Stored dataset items
------------------------------------------------------------
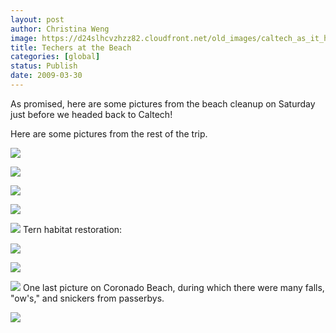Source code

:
 ```yaml
---
layout: post
author: Christina Weng
image: https://d24slhcvzhzz82.cloudfront.net/old_images/caltech_as_it_happens/6a0105349b8251970b01156f9574bc970b.jpg
title: Techers at the Beach
categories: [global]
status: Publish
date: 2009-03-30
---
```


As promised, here are some pictures from the beach cleanup on Saturday just before we headed back to Caltech!
 
Here are some pictures from the rest of the trip. 

![](https://d24slhcvzhzz82.cloudfront.net/old_images/caltech_as_it_happens/6a0105349b8251970b01156e9c5027970c.jpg)

![](https://d24slhcvzhzz82.cloudfront.net/old_images/caltech_as_it_happens/6a0105349b8251970b01156f95788e970b.jpg)

![](https://d24slhcvzhzz82.cloudfront.net/old_images/caltech_as_it_happens/6a0105349b8251970b01156f957c2f970b.jpg)

![](https://d24slhcvzhzz82.cloudfront.net/old_images/caltech_as_it_happens/6a0105349b8251970b01156f958a59970b.jpg)

![](https://d24slhcvzhzz82.cloudfront.net/old_images/caltech_as_it_happens/6a0105349b8251970b01156f958b96970b.jpg) 
Tern habitat restoration:

![](https://d24slhcvzhzz82.cloudfront.net/old_images/caltech_as_it_happens/6a0105349b8251970b01156f958e95970b.jpg)

![](https://d24slhcvzhzz82.cloudfront.net/old_images/caltech_as_it_happens/6a0105349b8251970b01156e9c47c4970c.jpg)

![](https://d24slhcvzhzz82.cloudfront.net/old_images/caltech_as_it_happens/6a0105349b8251970b01156e9c5a92970c.jpg) 
One last picture on Coronado Beach, during which there were many falls, "ow's," and snickers from passerbys.


![](https://d24slhcvzhzz82.cloudfront.net/old_images/caltech_as_it_happens/6a0105349b8251970b01156e9c6198970c.jpg)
------------------------------------------------------------
Exercise directions.
Which lines above contain the word "from"? Copy each one.

Written solution.
As promised, here are some pictures from the beach cleanup on Saturday just before we headed back to Caltech!
Here are some pictures from the rest of the trip. 
One last picture on Coronado Beach, during which there were many falls, "ow's," and snickers from passerbys.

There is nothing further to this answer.